— About this task —
In the records below, find the line containing "- cloud.google.com/go: v0.69.1 → v0.97.0" and the line containing "- github.com/google/pprof: [67992a1"; please repeat exactly the lines from one to the other, both included, and nothing more.
── Exercise material ──
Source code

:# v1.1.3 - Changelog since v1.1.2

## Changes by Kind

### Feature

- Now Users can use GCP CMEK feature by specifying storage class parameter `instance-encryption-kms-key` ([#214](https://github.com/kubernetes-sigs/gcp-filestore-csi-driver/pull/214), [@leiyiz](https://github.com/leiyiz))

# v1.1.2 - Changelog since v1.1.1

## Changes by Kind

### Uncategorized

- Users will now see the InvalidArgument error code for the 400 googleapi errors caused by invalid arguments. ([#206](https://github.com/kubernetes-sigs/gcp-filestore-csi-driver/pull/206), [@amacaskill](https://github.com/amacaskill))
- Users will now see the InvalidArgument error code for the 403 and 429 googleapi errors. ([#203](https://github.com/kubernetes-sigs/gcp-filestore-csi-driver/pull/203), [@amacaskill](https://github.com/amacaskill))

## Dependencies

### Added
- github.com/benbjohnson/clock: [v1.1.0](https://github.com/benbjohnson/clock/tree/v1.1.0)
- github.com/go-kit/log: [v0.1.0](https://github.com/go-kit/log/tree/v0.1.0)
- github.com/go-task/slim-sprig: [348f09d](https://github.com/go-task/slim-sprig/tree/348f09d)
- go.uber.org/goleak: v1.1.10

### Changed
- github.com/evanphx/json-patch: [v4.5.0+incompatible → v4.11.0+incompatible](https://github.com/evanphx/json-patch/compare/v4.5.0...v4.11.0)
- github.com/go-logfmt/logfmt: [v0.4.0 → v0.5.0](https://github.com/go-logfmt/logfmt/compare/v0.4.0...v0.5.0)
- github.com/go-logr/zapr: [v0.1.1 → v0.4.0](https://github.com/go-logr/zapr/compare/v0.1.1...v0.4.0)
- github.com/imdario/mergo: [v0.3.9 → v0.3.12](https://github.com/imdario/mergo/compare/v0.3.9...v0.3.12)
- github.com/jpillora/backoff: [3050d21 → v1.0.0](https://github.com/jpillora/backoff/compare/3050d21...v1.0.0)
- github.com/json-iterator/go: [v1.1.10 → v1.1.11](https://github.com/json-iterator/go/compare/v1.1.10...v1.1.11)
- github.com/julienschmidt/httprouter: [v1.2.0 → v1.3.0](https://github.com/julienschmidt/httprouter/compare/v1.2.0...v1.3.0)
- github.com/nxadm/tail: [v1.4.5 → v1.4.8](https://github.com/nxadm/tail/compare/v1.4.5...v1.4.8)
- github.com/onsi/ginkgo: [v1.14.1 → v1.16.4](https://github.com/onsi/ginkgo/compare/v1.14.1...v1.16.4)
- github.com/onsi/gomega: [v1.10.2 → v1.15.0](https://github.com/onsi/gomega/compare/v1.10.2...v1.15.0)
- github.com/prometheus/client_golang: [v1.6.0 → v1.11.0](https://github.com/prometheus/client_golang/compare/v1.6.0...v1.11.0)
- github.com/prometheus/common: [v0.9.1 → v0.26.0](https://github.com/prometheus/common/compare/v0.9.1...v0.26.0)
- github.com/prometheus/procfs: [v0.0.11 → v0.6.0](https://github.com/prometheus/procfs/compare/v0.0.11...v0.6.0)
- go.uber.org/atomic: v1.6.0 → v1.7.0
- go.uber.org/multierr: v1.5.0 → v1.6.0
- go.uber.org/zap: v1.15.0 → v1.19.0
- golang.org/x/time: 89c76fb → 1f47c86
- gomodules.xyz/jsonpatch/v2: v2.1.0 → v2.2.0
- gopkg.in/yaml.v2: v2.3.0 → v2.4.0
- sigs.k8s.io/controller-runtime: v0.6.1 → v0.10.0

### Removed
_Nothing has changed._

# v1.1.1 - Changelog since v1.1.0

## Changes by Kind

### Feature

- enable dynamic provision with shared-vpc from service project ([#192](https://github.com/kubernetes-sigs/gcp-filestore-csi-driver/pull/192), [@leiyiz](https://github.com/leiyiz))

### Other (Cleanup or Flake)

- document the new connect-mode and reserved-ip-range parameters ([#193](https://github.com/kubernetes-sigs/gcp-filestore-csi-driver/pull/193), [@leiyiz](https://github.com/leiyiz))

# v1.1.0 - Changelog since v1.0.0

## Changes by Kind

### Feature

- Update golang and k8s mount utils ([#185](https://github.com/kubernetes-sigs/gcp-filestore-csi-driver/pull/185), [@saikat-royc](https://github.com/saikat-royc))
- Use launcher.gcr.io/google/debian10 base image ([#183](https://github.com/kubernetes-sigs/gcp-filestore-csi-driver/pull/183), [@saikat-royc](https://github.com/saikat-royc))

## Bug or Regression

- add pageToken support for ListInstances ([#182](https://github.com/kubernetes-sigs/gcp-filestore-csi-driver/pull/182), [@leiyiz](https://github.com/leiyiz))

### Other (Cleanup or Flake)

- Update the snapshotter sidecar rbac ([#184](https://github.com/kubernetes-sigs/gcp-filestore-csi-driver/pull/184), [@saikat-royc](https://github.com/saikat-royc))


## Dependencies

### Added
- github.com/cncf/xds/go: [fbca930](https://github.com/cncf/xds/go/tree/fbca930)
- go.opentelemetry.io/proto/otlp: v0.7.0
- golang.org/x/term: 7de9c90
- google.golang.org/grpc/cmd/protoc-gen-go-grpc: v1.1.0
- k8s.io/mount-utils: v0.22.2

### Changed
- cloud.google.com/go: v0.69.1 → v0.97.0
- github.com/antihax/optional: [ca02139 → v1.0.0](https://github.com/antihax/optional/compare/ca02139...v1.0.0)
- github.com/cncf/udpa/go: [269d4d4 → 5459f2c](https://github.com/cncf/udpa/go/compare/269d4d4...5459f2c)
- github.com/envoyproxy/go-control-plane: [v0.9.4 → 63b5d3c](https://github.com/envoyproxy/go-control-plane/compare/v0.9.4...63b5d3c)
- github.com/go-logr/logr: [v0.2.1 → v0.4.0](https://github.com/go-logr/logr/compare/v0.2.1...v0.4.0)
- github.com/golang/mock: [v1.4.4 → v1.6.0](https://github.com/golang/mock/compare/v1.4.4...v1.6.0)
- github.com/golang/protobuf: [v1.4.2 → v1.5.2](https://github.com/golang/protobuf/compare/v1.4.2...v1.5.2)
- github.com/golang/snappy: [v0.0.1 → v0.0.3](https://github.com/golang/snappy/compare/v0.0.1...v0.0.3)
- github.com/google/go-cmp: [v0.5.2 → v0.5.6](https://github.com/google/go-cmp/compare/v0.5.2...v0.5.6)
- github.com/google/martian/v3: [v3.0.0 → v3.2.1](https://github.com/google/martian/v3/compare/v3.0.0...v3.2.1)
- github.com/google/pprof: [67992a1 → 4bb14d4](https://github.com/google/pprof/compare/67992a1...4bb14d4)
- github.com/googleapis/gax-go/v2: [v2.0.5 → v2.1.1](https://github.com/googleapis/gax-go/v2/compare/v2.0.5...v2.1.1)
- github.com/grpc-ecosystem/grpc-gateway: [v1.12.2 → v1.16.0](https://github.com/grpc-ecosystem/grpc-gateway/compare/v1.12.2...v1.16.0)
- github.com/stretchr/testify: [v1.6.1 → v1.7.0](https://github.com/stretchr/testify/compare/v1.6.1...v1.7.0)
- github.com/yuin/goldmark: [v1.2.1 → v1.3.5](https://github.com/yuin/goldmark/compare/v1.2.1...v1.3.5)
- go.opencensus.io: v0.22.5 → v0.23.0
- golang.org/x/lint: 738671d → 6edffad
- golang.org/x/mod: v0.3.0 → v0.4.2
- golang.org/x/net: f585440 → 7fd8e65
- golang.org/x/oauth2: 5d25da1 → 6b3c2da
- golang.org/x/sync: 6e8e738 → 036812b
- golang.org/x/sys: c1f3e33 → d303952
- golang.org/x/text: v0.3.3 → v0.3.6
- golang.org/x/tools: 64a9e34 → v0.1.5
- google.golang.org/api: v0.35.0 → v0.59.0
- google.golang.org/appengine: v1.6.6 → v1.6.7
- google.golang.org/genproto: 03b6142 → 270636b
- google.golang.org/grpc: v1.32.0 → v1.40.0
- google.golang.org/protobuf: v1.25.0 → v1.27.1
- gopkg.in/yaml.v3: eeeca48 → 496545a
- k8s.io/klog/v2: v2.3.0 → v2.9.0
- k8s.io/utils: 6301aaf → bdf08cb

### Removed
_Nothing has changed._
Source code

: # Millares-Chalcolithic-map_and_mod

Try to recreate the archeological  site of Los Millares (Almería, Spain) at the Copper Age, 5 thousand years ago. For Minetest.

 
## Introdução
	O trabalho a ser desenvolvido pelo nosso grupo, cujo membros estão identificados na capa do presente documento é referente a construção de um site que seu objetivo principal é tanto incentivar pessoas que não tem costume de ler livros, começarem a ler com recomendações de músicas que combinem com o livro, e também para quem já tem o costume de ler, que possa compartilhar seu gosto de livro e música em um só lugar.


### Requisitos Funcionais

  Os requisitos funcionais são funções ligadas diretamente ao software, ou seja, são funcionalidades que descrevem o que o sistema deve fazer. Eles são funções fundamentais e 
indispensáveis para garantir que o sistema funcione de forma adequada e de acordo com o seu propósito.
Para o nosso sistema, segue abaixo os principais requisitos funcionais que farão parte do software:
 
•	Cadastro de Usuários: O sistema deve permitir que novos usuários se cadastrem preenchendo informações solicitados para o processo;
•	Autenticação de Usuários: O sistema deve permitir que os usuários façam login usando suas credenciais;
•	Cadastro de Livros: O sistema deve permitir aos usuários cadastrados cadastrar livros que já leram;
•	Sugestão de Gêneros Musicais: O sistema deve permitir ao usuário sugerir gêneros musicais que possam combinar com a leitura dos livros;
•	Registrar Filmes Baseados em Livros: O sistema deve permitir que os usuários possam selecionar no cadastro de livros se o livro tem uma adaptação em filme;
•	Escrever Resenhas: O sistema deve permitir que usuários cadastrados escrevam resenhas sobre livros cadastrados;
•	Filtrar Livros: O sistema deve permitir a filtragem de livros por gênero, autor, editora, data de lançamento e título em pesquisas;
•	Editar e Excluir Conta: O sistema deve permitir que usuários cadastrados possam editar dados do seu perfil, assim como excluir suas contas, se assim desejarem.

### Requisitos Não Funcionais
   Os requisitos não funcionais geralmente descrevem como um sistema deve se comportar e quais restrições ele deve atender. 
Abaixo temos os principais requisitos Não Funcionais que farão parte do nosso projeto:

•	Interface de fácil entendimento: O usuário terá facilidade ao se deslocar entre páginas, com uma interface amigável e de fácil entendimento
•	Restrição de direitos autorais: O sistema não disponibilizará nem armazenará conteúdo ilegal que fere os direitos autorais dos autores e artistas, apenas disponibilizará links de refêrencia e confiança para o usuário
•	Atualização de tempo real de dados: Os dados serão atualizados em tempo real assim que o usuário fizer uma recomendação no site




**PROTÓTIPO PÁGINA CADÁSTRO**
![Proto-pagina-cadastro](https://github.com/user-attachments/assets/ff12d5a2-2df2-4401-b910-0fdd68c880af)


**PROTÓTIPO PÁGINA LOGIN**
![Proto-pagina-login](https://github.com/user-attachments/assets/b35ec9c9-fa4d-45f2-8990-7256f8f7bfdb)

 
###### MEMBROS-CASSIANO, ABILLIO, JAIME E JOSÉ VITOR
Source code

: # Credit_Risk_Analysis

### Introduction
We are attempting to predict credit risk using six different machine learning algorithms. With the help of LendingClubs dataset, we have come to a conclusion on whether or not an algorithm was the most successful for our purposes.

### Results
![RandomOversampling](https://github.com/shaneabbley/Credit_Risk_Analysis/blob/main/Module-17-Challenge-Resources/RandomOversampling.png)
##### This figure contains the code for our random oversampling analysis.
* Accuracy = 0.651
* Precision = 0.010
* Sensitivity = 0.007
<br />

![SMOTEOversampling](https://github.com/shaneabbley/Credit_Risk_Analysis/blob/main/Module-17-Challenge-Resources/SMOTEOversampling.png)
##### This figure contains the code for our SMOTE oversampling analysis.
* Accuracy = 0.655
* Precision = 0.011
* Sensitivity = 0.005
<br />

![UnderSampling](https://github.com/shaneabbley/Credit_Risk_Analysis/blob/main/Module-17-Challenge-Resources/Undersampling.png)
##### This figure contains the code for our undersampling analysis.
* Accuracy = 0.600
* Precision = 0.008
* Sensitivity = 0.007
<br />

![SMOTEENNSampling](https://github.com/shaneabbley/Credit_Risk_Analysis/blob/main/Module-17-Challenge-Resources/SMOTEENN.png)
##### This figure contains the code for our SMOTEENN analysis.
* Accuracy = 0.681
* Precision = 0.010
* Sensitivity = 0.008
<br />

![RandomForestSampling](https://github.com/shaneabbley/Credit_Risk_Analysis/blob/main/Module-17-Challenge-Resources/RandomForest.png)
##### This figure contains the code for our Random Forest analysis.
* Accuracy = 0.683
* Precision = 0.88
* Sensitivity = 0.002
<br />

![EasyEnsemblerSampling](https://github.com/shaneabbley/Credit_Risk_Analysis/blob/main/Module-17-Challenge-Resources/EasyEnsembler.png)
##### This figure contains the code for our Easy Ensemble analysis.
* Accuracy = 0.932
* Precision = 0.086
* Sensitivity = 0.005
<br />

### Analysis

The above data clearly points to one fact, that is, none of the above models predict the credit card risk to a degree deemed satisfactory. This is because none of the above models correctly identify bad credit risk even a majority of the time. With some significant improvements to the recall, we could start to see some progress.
───
— Exercise solution —
- cloud.google.com/go: v0.69.1 → v0.97.0
- github.com/antihax/optional: [ca02139 → v1.0.0](https://github.com/antihax/optional/compare/ca02139...v1.0.0)
- github.com/cncf/udpa/go: [269d4d4 → 5459f2c](https://github.com/cncf/udpa/go/compare/269d4d4...5459f2c)
- github.com/envoyproxy/go-control-plane: [v0.9.4 → 63b5d3c](https://github.com/envoyproxy/go-control-plane/compare/v0.9.4...63b5d3c)
- github.com/go-logr/logr: [v0.2.1 → v0.4.0](https://github.com/go-logr/logr/compare/v0.2.1...v0.4.0)
- github.com/golang/mock: [v1.4.4 → v1.6.0](https://github.com/golang/mock/compare/v1.4.4...v1.6.0)
- github.com/golang/protobuf: [v1.4.2 → v1.5.2](https://github.com/golang/protobuf/compare/v1.4.2...v1.5.2)
- github.com/golang/snappy: [v0.0.1 → v0.0.3](https://github.com/golang/snappy/compare/v0.0.1...v0.0.3)
- github.com/google/go-cmp: [v0.5.2 → v0.5.6](https://github.com/google/go-cmp/compare/v0.5.2...v0.5.6)
- github.com/google/martian/v3: [v3.0.0 → v3.2.1](https://github.com/google/martian/v3/compare/v3.0.0...v3.2.1)
- github.com/google/pprof: [67992a1 → 4bb14d4](https://github.com/google/pprof/compare/67992a1...4bb14d4)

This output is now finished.